[Records from a dataset]
■ ■ ■

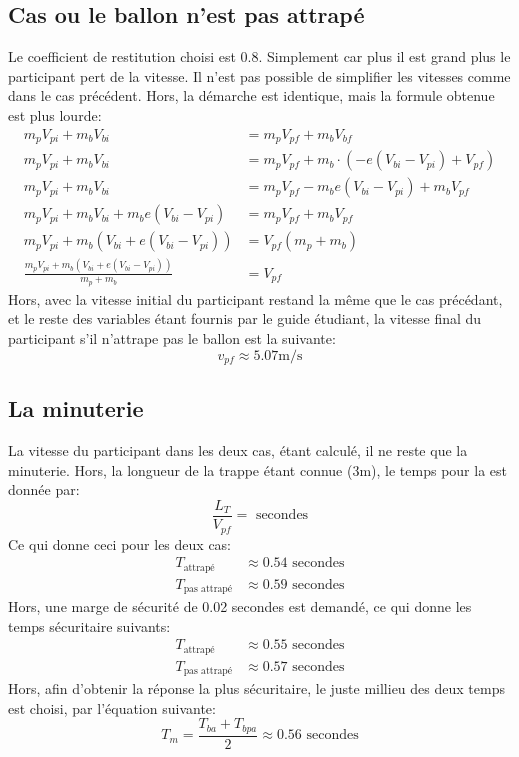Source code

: \subsection{Cas ou le ballon n'est pas attrapé}
Le coefficient de restitution choisi est 0.8. Simplement car plus il est grand
plus le participant pert de la vitesse. Il n'est pas possible de simplifier
les vitesses comme dans le cas précédent. Hors, la démarche est identique,
mais la formule obtenue est plus lourde:
\begin{align}
m_p V_{pi}+m_b V_{bi}&=m_p V_{pf}+m_b V_{bf} \\
m_p V_{pi}+m_b V_{bi}&=m_p V_{pf}+m_b \cdot(-e(V_{bi}-V_{pi})+V_{pf}) \\
m_p V_{pi}+m_b V_{bi}&=m_p V_{pf}-m_b e(V_{bi}-V_{pi})+m_bV_{pf} \\
m_p V_{pi}+m_b V_{bi}+m_be(V_{bi}-V_{pi})&=m_pV_{pf}+m_bV_{pf} \\
m_p V_{pi}+m_b(V_{bi}+e(V_{bi}-V_{pi}))&=V_{pf}(m_p+m_b) \\
\frac{m_pV_{pi}+m_b(V_{bi}+e(V_{bi}-V_{pi}))}{m_p+m_b}&=V_{pf}
\end{align}
Hors, avec la vitesse initial du participant restand la même que le cas
précédant, et le reste des variables étant fournis par le guide étudiant, la
vitesse final du participant s'il n'attrape pas le ballon est la suivante:
\begin{equation}
v_{pf}\approx5.07\text{m/s}
\end{equation}

\subsection{La minuterie}
La vitesse du participant dans les deux cas, étant calculé, il ne reste que la
minuterie. Hors, la longueur de la trappe étant connue (3m), le temps pour la
est donnée par:
\begin{equation}
\frac{L_T}{V_{pf}}=\text{ secondes}
\end{equation}
Ce qui donne ceci pour les deux cas:
\begin{align}
	T_{\text{attrapé}}&\approx0.54\text{ secondes}\\
	T_{\text{pas attrapé}}&\approx0.59\text{ secondes}
\end{align}
Hors, une marge de sécurité de 0.02 secondes est demandé, ce qui donne les
temps sécuritaire suivants:
\begin{align}
	T_{\text{attrapé}}&\approx0.55\text{ secondes}\\
	T_{\text{pas attrapé}}&\approx0.57\text{ secondes}
\end{align}
Hors, afin d'obtenir la réponse la plus sécuritaire, le juste millieu des
deux temps est choisi, par l'équation suivante:
\begin{equation}
T_m = \frac{T_{ba}+T_{bpa}}{2}\approx0.56\text{ secondes}
\end{equation}
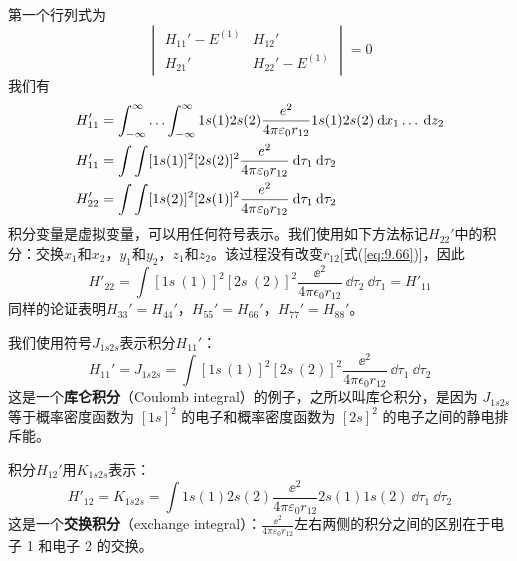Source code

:     第一个行列式为
    \begin{equation}
        \begin{vmatrix}
            H_{11}' - E^{\left(1\right)} & H_{12}' \\
            H_{21}' & H_{22}' - E^{\left(1\right)}
        \end{vmatrix} = 0
        \label{eq:9.95}
    \end{equation}
    我们有
    \begin{equation*}
        \begin{aligned}
            H_{11}^{\prime} & =\intinf \ldots \intinf 1 s(1) 2 s(2) \frac{e^{2}}{4 \pi \varepsilon_{0} r_{12}} 1 s(1) 2 s(2) \:\dd x_{1} \ldots\: \dd z_{2} \\
            H_{11}^{\prime} & =\int\int[1 s(1)]^{2}[2 s(2)]^{2} \frac{e^{2}}{4 \pi \varepsilon_{0} r_{12}} \:\dd \tau_{1}\: \dd \tau_{2} \\
            H_{22}^{\prime} & =\int\int[1 s(2)]^{2}[2 s(1)]^{2} \frac{e^{2}}{4 \pi \varepsilon_{0} r_{12}} \:\dd \tau_{1} \:\dd \tau_{2}
        \end{aligned}
    \end{equation*}
    积分变量是虚拟变量，可以用任何符号表示。我们使用如下方法标记$H_{22}'$中的积分：交换$x_1$和$x_2$，$y_1$和$y_2$，$z_1$和$z_2$。该过程没有改变$r_{12}$[式(\ref{eq:9.66})]，因此
    \begin{equation}
        H'_{22} = \int [1s\ (1)]^2 [2s\ (2)]^2 \frac{\ee ^2}{4\pi\epsilon_0 r_{12}}\: \dd \tau_2\: \dd \tau_1 = H'_{11}
        \label{eq:9.96}
    \end{equation}
    同样的论证表明$H_{33}' = H_{44}'$，$H_{55}' = H_{66}'$，$H_{77}' = H_{88}'$。

    我们使用符号$J_{1s2s}$表示积分$H_{11}'$：
    \begin{equation}
        H_{11}' = J_{1s2s} = \int [1s\,(1)]^2 [2s\,(2)]^2 \frac{\ee ^2}{4\pi \epsilon_0 r_{12}}\: \dd \tau_1\: \dd \tau_2
        \label{eq:9.97}
    \end{equation}
    这是一个\textbf{库仑积分}（Coulomb integral）的例子，之所以叫库仑积分，是因为 $J_{1s2s}$ 等于概率密度函数为 $\left[1s\right]^2$ 的电子和概率密度函数为 $\left[2s\right]^2$ 的电子之间的静电排斥能。

    积分$H_{12}'$用$K_{1s2s}$表示：
    \begin{equation}
        H'_{12} = K_{1s2s} = \int 1s\left(1\right)2s\left(2\right) \frac{\ee ^2}{4\pi\varepsilon_0r_{12}} 2s\left(1\right)1s\left(2\right)\: \dd \tau_1 \:\dd \tau_2
        \label{eq:9.98}
    \end{equation}
    这是一个\textbf{交换积分}（exchange integral）：$\frac{\ee ^2}{4\pi\varepsilon_0r_{12}}$左右两侧的积分之间的区别在于电子 1 和电子 2 的交换。

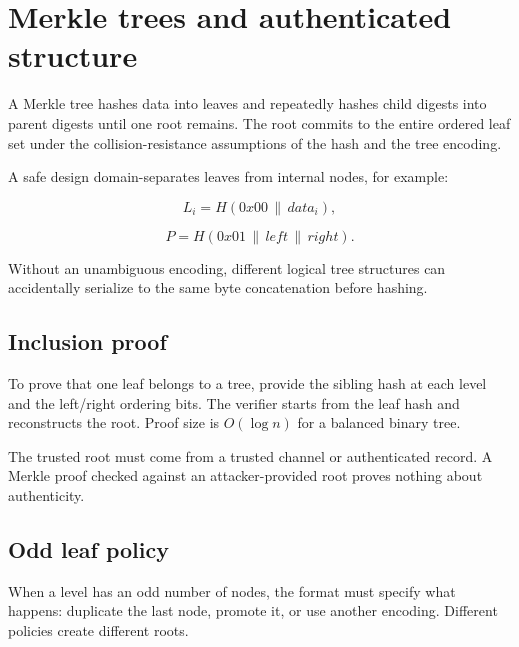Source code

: \hypertarget{appendix-098192f8d46d}{}\label{referencestart:appendix-098192f8d46d}
\section{Merkle trees and authenticated structure}\label{appendix-098192f8d46d-merkle-trees-and-authenticated-structure}

\hypertarget{appendix-098192f8d46d-merkle-trees-and-authenticated-structure}{}

A Merkle tree hashes data into leaves and repeatedly hashes child digests into parent digests until one root remains. The root commits to the entire ordered leaf set under the collision-resistance assumptions of the hash and the tree encoding.

A safe design domain-separates leaves from internal nodes, for example:

\[
L_i=H(0x00\,\|\,data_i),
\]

\[
P=H(0x01\,\|\,left\,\|\,right).
\]

Without an unambiguous encoding, different logical tree structures can accidentally serialize to the same byte concatenation before hashing.

\subsection{Inclusion proof}\label{appendix-098192f8d46d-inclusion-proof}

\hypertarget{appendix-098192f8d46d-inclusion-proof}{}

To prove that one leaf belongs to a tree, provide the sibling hash at each level and the left/right ordering bits. The verifier starts from the leaf hash and reconstructs the root. Proof size is \(O(\log n)\) for a balanced binary tree.

The trusted root must come from a trusted channel or authenticated record. A Merkle proof checked against an attacker-provided root proves nothing about authenticity.

\subsection{Odd leaf policy}\label{appendix-098192f8d46d-odd-leaf-policy}

\hypertarget{appendix-098192f8d46d-odd-leaf-policy}{}

When a level has an odd number of nodes, the format must specify what happens: duplicate the last node, promote it, or use another encoding. Different policies create different roots.

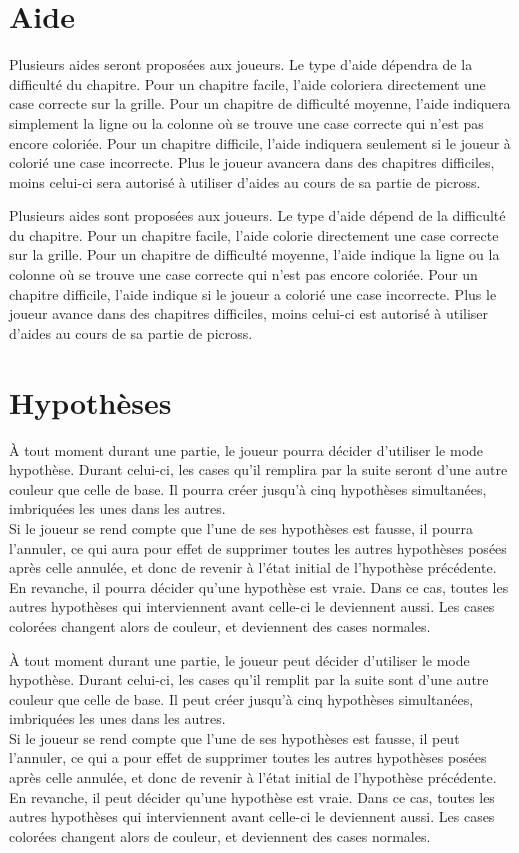 \documentclass{report}
\begin{document}
		\section{Aide}
			Plusieurs aides seront proposées aux joueurs. Le type d'aide dépendra de la difficulté du chapitre. Pour un chapitre facile, l'aide coloriera directement une case correcte sur la grille. Pour un chapitre de difficulté moyenne, l'aide indiquera simplement la ligne ou la colonne où se trouve une case correcte qui n'est pas encore coloriée. Pour un chapitre difficile, l'aide indiquera seulement si le joueur à colorié une case incorrecte. Plus le joueur avancera dans des chapitres difficiles, moins celui-ci sera autorisé à utiliser d'aides au cours de sa partie de picross.

			Plusieurs aides sont proposées aux joueurs. Le type d'aide dépend de la difficulté du chapitre. Pour un chapitre facile, l'aide colorie directement une case correcte sur la grille. Pour un chapitre de difficulté moyenne, l'aide indique la ligne ou la colonne où se trouve une case correcte qui n'est pas encore coloriée. Pour un chapitre difficile, l'aide indique si le joueur a colorié une case incorrecte. Plus le joueur avance dans des chapitres difficiles, moins celui-ci est autorisé à utiliser d'aides au cours de sa partie de picross.

		\section{Hypothèses}			
			À tout moment durant une partie, le joueur pourra décider d'utiliser le mode hypothèse. Durant celui-ci, les cases qu'il remplira par la suite seront d'une autre couleur que celle de base. Il pourra créer jusqu'à cinq hypothèses simultanées, imbriquées les unes dans les autres.\\
			Si le joueur se rend compte que l'une de ses hypothèses est fausse, il pourra l'annuler, ce qui aura pour effet de supprimer toutes les autres hypothèses posées après celle annulée, et donc de revenir à l'état initial de l'hypothèse précédente.\\
			En revanche, il pourra décider qu'une hypothèse est vraie. Dans ce cas, toutes les autres hypothèses qui interviennent avant celle-ci le deviennent aussi. Les cases colorées changent alors de couleur, et deviennent des cases normales.

			À tout moment durant une partie, le joueur peut décider d'utiliser le mode hypothèse. Durant celui-ci, les cases qu'il remplit par la suite sont d'une autre couleur que celle de base. Il peut créer jusqu'à cinq hypothèses simultanées, imbriquées les unes dans les autres.\\
			Si le joueur se rend compte que l'une de ses hypothèses est fausse, il peut l'annuler, ce qui a pour effet de supprimer toutes les autres hypothèses posées après celle annulée, et donc de revenir à l'état initial de l'hypothèse précédente.\\
			En revanche, il peut décider qu'une hypothèse est vraie. Dans ce cas, toutes les autres hypothèses qui interviennent avant celle-ci le deviennent aussi. Les cases colorées changent alors de couleur, et deviennent des cases normales.
		
\end{document}
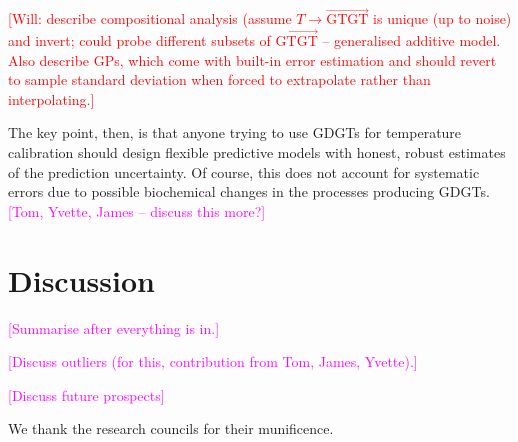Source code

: \documentclass[rmp,aps,twocolumn]{revtex4-1}
\newcommand{\todo}[1]{\textcolor{red}{#1}}
\newcommand{\ilya}[1]{\textcolor{magenta}{#1}}
\begin{document}
\todo{[Will: describe compositional analysis (assume $T \to \vec{\mathrm{GTGT}}$ is unique (up to noise) and invert; could probe different subsets of $\vec{\mathrm{GTGT}}$ -- generalised additive model.  Also describe GPs, which come with built-in error estimation and should revert to sample standard deviation when forced to extrapolate rather than interpolating.]}

The key point, then, is that anyone trying to use GDGTs for temperature calibration should design flexible predictive models with honest, robust estimates of the prediction uncertainty.  Of course, this does not account for systematic errors due to possible biochemical changes in the processes producing GDGTs. \ilya{[Tom, Yvette, James -- discuss this more?]}

\section{Discussion}\label{sec:discussion}

\ilya{[Summarise after everything is in.]}

\ilya{[Discuss outliers (for this, contribution from Tom, James, Yvette).]}

\ilya{[Discuss future prospects]}


\begin{acknowledgements}
We thank the research councils for their munificence.

\end{acknowledgements}



\end{document}
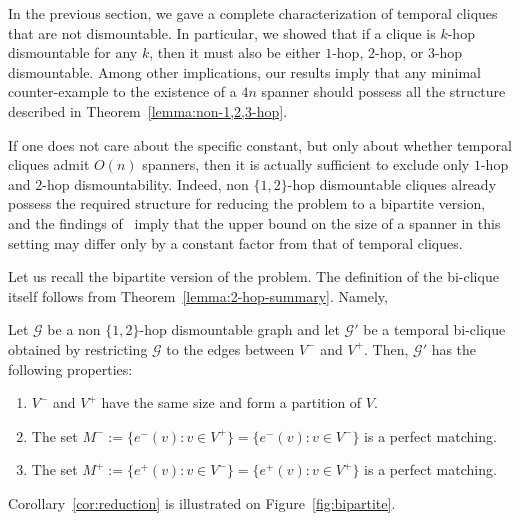 \documentclass[USenglish, a4paper, thm-restate,numberwithinsect, cleveref]{lipics-v2021}
\newcommand{\G}{\ensuremath{\mathcal{G}}\xspace}
\begin{document}
In the previous section, we gave a complete characterization of temporal cliques that are not dismountable. In particular, we showed that if a clique is $k$-hop dismountable for any $k$, then it must also be either $1$-hop, $2$-hop, or $3$-hop dismountable. Among other implications, our results imply that any minimal counter-example to the existence of a $4n$ spanner should possess all the structure described in Theorem~\ref{lemma:non-1,2,3-hop}.

If one does not care about the specific constant, but only about whether temporal cliques admit $O(n)$ spanners, then it is actually sufficient to exclude only $1$-hop and $2$-hop dismountability. Indeed, non $\{1,2\}$-hop dismountable cliques already possess the required structure for reducing the problem to a bipartite version, and the findings of~\cite{Hasso} imply that the upper bound on the size of a spanner in this setting may differ only by a constant factor from that of temporal cliques. %

Let us recall the bipartite version of the problem. The definition of the bi-clique itself follows from Theorem~\ref{lemma:2-hop-summary}. Namely,

\begin{corollary}
  \label{cor:reduction}
  Let $\G$ be a non $\{1,2\}$-hop dismountable graph and let $\G'$ be a temporal bi-clique obtained by restricting $\G$ to the edges between $V^-$ and $V^+$. Then, $\G'$ has the following properties:
  \begin{enumerate}
  \item $V^-$ and $V^+$ have the same size and form a partition of $V$.
  \item The set $M^-:=\{e^-(v) : v\in V^+\}=\{e^-(v) : v\in V^-\}$ is a perfect matching.
  \item The set $M^+:=\{e^+(v) : v\in V^-\}=\{e^+(v) : v\in V^+\}$ is a perfect matching.
  \end{enumerate}
\end{corollary}

Corollary~\ref{cor:reduction} is illustrated on Figure~\ref{fig:bipartite}.
\end{document}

■ ■ ■

◆ TASK OBJECTIVE: Scan the records above for lines with the word "autorisé", then say how many there are, giving the number alone.

◆ OUTPUT BELOW: 2